= Beginning of Section =
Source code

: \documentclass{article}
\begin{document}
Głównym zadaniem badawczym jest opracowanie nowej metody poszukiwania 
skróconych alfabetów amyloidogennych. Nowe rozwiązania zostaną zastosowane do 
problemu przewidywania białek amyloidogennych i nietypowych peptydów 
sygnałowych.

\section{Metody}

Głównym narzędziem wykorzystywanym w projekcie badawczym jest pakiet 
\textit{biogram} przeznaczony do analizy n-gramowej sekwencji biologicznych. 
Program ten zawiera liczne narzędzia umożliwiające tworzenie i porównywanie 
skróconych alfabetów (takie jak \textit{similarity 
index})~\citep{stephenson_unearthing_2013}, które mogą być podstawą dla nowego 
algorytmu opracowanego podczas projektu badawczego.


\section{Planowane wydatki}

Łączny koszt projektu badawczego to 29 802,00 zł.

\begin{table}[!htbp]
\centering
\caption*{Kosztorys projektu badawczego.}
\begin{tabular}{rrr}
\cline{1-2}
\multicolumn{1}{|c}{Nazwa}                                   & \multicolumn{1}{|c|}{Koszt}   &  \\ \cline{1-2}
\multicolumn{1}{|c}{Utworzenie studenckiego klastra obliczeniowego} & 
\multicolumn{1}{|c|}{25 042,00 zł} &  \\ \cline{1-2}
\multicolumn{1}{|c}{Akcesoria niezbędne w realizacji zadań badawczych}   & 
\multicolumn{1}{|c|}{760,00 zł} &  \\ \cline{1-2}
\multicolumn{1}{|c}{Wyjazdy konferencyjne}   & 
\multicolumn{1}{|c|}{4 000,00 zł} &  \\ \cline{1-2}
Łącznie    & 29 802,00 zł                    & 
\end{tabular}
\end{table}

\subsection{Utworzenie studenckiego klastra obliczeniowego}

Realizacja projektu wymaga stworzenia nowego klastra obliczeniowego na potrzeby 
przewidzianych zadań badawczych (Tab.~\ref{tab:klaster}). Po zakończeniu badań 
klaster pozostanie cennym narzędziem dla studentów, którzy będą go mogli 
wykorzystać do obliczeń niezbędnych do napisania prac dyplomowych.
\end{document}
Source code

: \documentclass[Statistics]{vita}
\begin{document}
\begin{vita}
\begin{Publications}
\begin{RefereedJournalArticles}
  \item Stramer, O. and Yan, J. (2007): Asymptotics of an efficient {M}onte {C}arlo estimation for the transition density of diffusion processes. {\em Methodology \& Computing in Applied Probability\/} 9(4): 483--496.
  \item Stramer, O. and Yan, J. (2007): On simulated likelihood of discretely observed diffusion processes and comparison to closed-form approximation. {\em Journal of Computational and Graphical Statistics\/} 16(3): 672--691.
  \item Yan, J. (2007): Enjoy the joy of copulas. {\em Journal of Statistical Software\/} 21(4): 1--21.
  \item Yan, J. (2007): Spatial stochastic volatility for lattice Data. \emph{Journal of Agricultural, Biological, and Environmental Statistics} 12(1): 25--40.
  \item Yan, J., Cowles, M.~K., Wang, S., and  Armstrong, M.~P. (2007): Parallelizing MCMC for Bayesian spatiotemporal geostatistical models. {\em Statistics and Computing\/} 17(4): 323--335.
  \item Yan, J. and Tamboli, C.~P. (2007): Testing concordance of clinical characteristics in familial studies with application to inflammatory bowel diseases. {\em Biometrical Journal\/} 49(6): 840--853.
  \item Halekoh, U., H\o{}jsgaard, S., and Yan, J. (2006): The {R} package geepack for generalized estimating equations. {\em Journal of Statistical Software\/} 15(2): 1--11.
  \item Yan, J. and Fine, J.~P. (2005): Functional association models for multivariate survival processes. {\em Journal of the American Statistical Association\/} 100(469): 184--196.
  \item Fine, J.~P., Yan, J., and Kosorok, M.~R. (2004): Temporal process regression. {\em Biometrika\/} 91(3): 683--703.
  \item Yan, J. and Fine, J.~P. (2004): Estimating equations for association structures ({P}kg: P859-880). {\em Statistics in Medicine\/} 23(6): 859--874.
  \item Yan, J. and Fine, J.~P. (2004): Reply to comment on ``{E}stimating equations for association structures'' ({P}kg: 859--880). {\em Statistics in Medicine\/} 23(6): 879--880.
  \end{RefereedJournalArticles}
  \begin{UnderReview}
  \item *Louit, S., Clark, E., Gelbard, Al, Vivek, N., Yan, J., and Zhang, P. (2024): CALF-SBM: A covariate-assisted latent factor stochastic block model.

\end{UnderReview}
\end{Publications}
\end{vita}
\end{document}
= End of Section =
→ **Exercise instructions**: What you write must be the entries restated word for word, from the opening line through the one holding "podstawą dla nowego", with nothing else.

→ **Exercise result**:
Source code

: \documentclass{article}
\begin{document}
Głównym zadaniem badawczym jest opracowanie nowej metody poszukiwania 
skróconych alfabetów amyloidogennych. Nowe rozwiązania zostaną zastosowane do 
problemu przewidywania białek amyloidogennych i nietypowych peptydów 
sygnałowych.

\section{Metody}

Głównym narzędziem wykorzystywanym w projekcie badawczym jest pakiet 
\textit{biogram} przeznaczony do analizy n-gramowej sekwencji biologicznych. 
Program ten zawiera liczne narzędzia umożliwiające tworzenie i porównywanie 
skróconych alfabetów (takie jak \textit{similarity 
index})~\citep{stephenson_unearthing_2013}, które mogą być podstawą dla nowego 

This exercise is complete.